══ DATA FOR THIS TASK ══

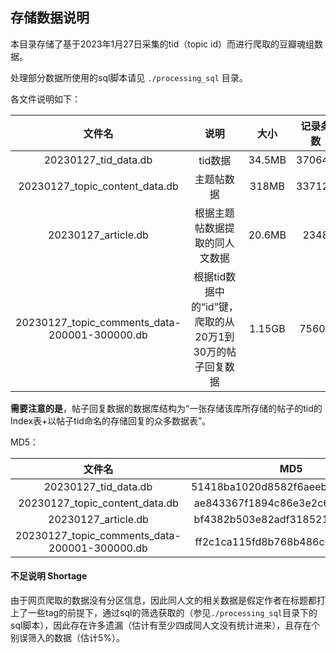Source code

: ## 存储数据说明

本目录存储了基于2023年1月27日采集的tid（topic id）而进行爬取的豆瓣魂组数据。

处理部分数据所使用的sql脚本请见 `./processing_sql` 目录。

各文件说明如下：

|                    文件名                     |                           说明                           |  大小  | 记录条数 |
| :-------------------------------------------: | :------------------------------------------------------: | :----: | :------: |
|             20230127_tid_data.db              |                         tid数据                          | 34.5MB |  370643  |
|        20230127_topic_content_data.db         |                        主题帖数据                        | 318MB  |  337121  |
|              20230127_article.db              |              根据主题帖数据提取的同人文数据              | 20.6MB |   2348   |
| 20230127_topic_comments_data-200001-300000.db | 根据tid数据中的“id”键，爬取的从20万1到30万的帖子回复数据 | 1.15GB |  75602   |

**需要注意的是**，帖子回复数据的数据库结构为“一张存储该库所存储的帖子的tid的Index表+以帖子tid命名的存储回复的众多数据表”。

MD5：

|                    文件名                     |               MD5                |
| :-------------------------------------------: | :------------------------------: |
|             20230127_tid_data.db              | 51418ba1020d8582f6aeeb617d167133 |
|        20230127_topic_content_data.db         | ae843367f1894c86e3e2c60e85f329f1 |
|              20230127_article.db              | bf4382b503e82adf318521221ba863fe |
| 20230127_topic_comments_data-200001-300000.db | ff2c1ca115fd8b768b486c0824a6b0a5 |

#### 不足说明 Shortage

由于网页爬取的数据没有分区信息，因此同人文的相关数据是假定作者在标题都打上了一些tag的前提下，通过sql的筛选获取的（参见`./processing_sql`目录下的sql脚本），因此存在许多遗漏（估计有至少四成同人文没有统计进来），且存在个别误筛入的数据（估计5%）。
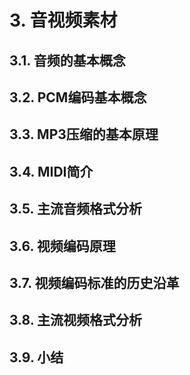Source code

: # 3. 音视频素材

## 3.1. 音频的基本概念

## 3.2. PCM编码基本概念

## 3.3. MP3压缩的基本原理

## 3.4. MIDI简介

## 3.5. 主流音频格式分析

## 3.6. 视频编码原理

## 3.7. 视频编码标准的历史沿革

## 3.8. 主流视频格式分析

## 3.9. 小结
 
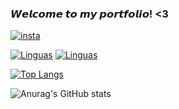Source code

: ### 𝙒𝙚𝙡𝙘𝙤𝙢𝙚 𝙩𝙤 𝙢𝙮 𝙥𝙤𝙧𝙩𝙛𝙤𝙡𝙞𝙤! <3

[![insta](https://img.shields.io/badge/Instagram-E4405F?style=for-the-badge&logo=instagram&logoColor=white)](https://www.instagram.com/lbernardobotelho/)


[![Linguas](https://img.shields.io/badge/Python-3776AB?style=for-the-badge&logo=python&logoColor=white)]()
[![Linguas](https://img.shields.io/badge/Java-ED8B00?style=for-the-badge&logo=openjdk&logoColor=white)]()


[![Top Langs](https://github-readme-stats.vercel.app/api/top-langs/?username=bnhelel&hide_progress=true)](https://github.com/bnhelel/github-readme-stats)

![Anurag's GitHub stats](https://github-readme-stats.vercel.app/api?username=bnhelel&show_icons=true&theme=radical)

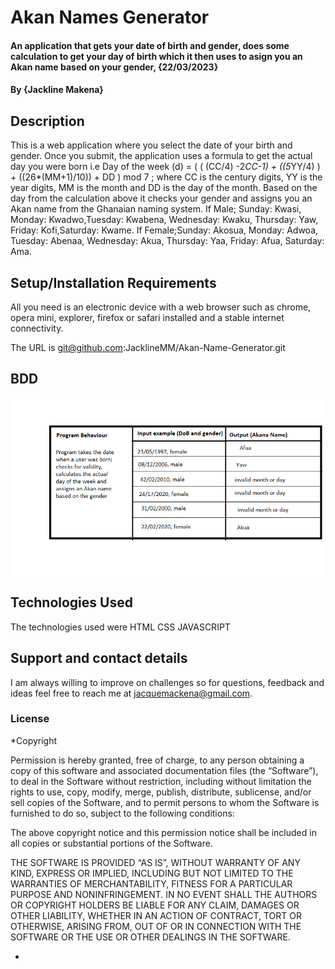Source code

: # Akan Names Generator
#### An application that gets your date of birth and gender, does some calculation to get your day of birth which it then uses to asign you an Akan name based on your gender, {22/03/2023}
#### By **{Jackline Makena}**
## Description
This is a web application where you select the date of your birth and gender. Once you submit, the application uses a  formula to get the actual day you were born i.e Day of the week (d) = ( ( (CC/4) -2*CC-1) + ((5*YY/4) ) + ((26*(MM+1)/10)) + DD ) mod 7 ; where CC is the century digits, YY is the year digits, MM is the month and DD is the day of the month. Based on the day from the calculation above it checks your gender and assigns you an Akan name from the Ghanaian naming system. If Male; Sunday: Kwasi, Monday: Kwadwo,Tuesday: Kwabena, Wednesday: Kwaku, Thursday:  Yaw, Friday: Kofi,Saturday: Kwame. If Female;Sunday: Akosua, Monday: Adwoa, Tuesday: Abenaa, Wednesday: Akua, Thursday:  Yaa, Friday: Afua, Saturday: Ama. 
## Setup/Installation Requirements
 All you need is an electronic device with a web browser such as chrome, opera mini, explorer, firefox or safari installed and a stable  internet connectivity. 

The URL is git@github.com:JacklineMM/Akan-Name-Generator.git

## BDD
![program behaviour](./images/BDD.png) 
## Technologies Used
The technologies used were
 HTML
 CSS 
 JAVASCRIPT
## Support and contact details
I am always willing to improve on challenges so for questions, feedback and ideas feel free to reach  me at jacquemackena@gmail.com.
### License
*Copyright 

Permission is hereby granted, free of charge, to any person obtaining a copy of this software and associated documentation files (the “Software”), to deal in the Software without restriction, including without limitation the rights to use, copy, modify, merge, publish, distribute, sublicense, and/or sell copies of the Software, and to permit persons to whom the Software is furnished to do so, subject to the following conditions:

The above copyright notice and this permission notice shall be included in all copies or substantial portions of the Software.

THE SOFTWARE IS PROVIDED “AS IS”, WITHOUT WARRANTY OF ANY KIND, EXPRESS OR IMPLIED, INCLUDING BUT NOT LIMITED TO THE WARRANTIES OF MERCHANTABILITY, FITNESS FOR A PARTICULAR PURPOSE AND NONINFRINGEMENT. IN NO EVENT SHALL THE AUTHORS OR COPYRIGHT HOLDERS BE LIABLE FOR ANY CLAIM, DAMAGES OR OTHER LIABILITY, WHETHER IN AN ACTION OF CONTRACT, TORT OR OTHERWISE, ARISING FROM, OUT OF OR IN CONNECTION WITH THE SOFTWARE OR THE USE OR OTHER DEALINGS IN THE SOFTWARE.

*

═══

WORK REQUIRED:
Restate the records in full and word for word, but keep the pictures out.

REPLY:
Source code

: ## 存储数据说明

本目录存储了基于2023年1月27日采集的tid（topic id）而进行爬取的豆瓣魂组数据。

处理部分数据所使用的sql脚本请见 `./processing_sql` 目录。

各文件说明如下：

|                    文件名                     |                           说明                           |  大小  | 记录条数 |
| :-------------------------------------------: | :------------------------------------------------------: | :----: | :------: |
|             20230127_tid_data.db              |                         tid数据                          | 34.5MB |  370643  |
|        20230127_topic_content_data.db         |                        主题帖数据                        | 318MB  |  337121  |
|              20230127_article.db              |              根据主题帖数据提取的同人文数据              | 20.6MB |   2348   |
| 20230127_topic_comments_data-200001-300000.db | 根据tid数据中的“id”键，爬取的从20万1到30万的帖子回复数据 | 1.15GB |  75602   |

**需要注意的是**，帖子回复数据的数据库结构为“一张存储该库所存储的帖子的tid的Index表+以帖子tid命名的存储回复的众多数据表”。

MD5：

|                    文件名                     |               MD5                |
| :-------------------------------------------: | :------------------------------: |
|             20230127_tid_data.db              | 51418ba1020d8582f6aeeb617d167133 |
|        20230127_topic_content_data.db         | ae843367f1894c86e3e2c60e85f329f1 |
|              20230127_article.db              | bf4382b503e82adf318521221ba863fe |
| 20230127_topic_comments_data-200001-300000.db | ff2c1ca115fd8b768b486c0824a6b0a5 |

#### 不足说明 Shortage

由于网页爬取的数据没有分区信息，因此同人文的相关数据是假定作者在标题都打上了一些tag的前提下，通过sql的筛选获取的（参见`./processing_sql`目录下的sql脚本），因此存在许多遗漏（估计有至少四成同人文没有统计进来），且存在个别误筛入的数据（估计5%）。
Source code

: # 3. 音视频素材

## 3.1. 音频的基本概念

## 3.2. PCM编码基本概念

## 3.3. MP3压缩的基本原理

## 3.4. MIDI简介

## 3.5. 主流音频格式分析

## 3.6. 视频编码原理

## 3.7. 视频编码标准的历史沿革

## 3.8. 主流视频格式分析

## 3.9. 小结
 
Source code

: ### 𝙒𝙚𝙡𝙘𝙤𝙢𝙚 𝙩𝙤 𝙢𝙮 𝙥𝙤𝙧𝙩𝙛𝙤𝙡𝙞𝙤! <3

[![insta](https://img.shields.io/badge/Instagram-E4405F?style=for-the-badge&logo=instagram&logoColor=white)](https://www.instagram.com/lbernardobotelho/)


[![Linguas](https://img.shields.io/badge/Python-3776AB?style=for-the-badge&logo=python&logoColor=white)]()
[![Linguas](https://img.shields.io/badge/Java-ED8B00?style=for-the-badge&logo=openjdk&logoColor=white)]()


[![Top Langs](https://github-readme-stats.vercel.app/api/top-langs/?username=bnhelel&hide_progress=true)](https://github.com/bnhelel/github-readme-stats)

![Anurag's GitHub stats](https://github-readme-stats.vercel.app/api?username=bnhelel&show_icons=true&theme=radical)

Source code

: # Akan Names Generator
#### An application that gets your date of birth and gender, does some calculation to get your day of birth which it then uses to asign you an Akan name based on your gender, {22/03/2023}
#### By **{Jackline Makena}**
## Description
This is a web application where you select the date of your birth and gender. Once you submit, the application uses a  formula to get the actual day you were born i.e Day of the week (d) = ( ( (CC/4) -2*CC-1) + ((5*YY/4) ) + ((26*(MM+1)/10)) + DD ) mod 7 ; where CC is the century digits, YY is the year digits, MM is the month and DD is the day of the month. Based on the day from the calculation above it checks your gender and assigns you an Akan name from the Ghanaian naming system. If Male; Sunday: Kwasi, Monday: Kwadwo,Tuesday: Kwabena, Wednesday: Kwaku, Thursday:  Yaw, Friday: Kofi,Saturday: Kwame. If Female;Sunday: Akosua, Monday: Adwoa, Tuesday: Abenaa, Wednesday: Akua, Thursday:  Yaa, Friday: Afua, Saturday: Ama. 
## Setup/Installation Requirements
 All you need is an electronic device with a web browser such as chrome, opera mini, explorer, firefox or safari installed and a stable  internet connectivity. 

The URL is git@github.com:JacklineMM/Akan-Name-Generator.git

## BDD
![program behaviour](./images/BDD.png) 
## Technologies Used
The technologies used were
 HTML
 CSS 
 JAVASCRIPT
## Support and contact details
I am always willing to improve on challenges so for questions, feedback and ideas feel free to reach  me at jacquemackena@gmail.com.
### License
*Copyright 

Permission is hereby granted, free of charge, to any person obtaining a copy of this software and associated documentation files (the “Software”), to deal in the Software without restriction, including without limitation the rights to use, copy, modify, merge, publish, distribute, sublicense, and/or sell copies of the Software, and to permit persons to whom the Software is furnished to do so, subject to the following conditions:

The above copyright notice and this permission notice shall be included in all copies or substantial portions of the Software.

THE SOFTWARE IS PROVIDED “AS IS”, WITHOUT WARRANTY OF ANY KIND, EXPRESS OR IMPLIED, INCLUDING BUT NOT LIMITED TO THE WARRANTIES OF MERCHANTABILITY, FITNESS FOR A PARTICULAR PURPOSE AND NONINFRINGEMENT. IN NO EVENT SHALL THE AUTHORS OR COPYRIGHT HOLDERS BE LIABLE FOR ANY CLAIM, DAMAGES OR OTHER LIABILITY, WHETHER IN AN ACTION OF CONTRACT, TORT OR OTHERWISE, ARISING FROM, OUT OF OR IN CONNECTION WITH THE SOFTWARE OR THE USE OR OTHER DEALINGS IN THE SOFTWARE.

*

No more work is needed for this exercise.